In how many far cities your solitary
night must have talked to my own!
Do hundreds play you? Does one alone?

Are there in all great cities livers
who, had it not been for you,
would already have ended themselves in the rivers?
And why must I always be there too?

Why am I evermore the neighbour
of those that timidly force you to sing
and to say: This life is a heavier labour
than the heaviness of everything?
— Rainer Maria Rilke, from "The Book of Images," in Selected Works, Vol.

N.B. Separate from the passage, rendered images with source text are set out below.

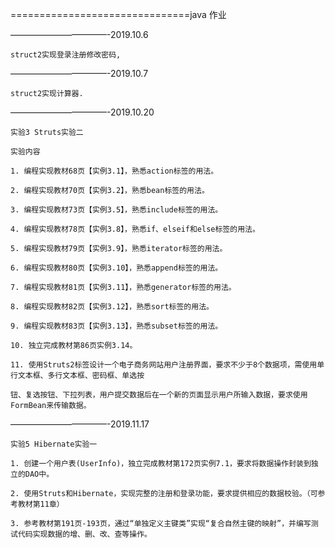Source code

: ===============================java 作业  

———————————-2019.10.6

    struct2实现登录注册修改密码,

———————————-2019.10.7
    
    struct2实现计算器.

———————————-2019.10.20  

    实验3 Struts实验二

    实验内容

    1. 编程实现教材68页【实例3.1】，熟悉action标签的用法。

    2. 编程实现教材70页【实例3.2】，熟悉bean标签的用法。

    3. 编程实现教材73页【实例3.5】，熟悉include标签的用法。

    4. 编程实现教材78页【实例3.8】，熟悉if、elseif和else标签的用法。

    5. 编程实现教材79页【实例3.9】，熟悉iterator标签的用法。

    6. 编程实现教材80页【实例3.10】，熟悉append标签的用法。

    7. 编程实现教材81页【实例3.11】，熟悉generator标签的用法。

    8. 编程实现教材82页【实例3.12】，熟悉sort标签的用法。

    9. 编程实现教材83页【实例3.13】，熟悉subset标签的用法。

    10. 独立完成教材第86页实例3.14。

    11. 使用Struts2标签设计一个电子商务网站用户注册界面，要求不少于8个数据项，需使用单行文本框、多行文本框、密码框、单选按
    
    钮、复选按钮、下拉列表，用户提交数据后在一个新的页面显示用户所输入数据，要求使用FormBean来传输数据。

———————————-2019.11.17  

    实验5 Hibernate实验一

    1. 创建一个用户表(UserInfo)，独立完成教材第172页实例7.1，要求将数据操作封装到独立的DAO中。

	2. 使用Struts和Hibernate，实现完整的注册和登录功能，要求提供相应的数据校验。（可参考教材第11章）

    3. 参考教材第191页-193页，通过“单独定义主键类”实现“复合自然主键的映射”，并编写测试代码实现数据的增、删、改、查等操作。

II, Poetry, Lieschman (tr.), p. 114.

                      Death
There, a blue draught for somebody to drain,
stands Death, in a large cup without a saucer.
A rather odd position for a cup:
stands on the back of a hand. And still quite plain
and visible alog the smooth glazed slope
the place where the handle snapped. Dusty. And 'Hope'
inscribed in letters half washed down the sink.

The drinker destined for the drink
spelt them at breakfast in some distant past.
What kind of creatures these are, that at last
have to be poisoned off, it's hard to think.

Else, would they stay? Has this hard food, in fact,
such power to infatuate,
They'd eat for ever, did not some hand extract
the crusty, present, like a dental-plate?
Which leaves them babbling. Bab, bab, ba...
.........

O falling star,
seen from a bridge once in a foreign land: —
remembering you, to stand!
— Rainer Maria Rilke, from "Uncollected Poems 1906-1926," in Selected Works, Vol. II, Poetry, Lieschman (tr.), pp. 316-317.

Give me, O Earth, for keeping
tears, of your purest clay.
Pour, O my being, the weeping, lost within you, away.
Let the withheldness flow where
that will receive which should.
Nothing is bad but the nowhere,
all that exists is good.
— Rainer Maria Rilke, Ibid., p. 350.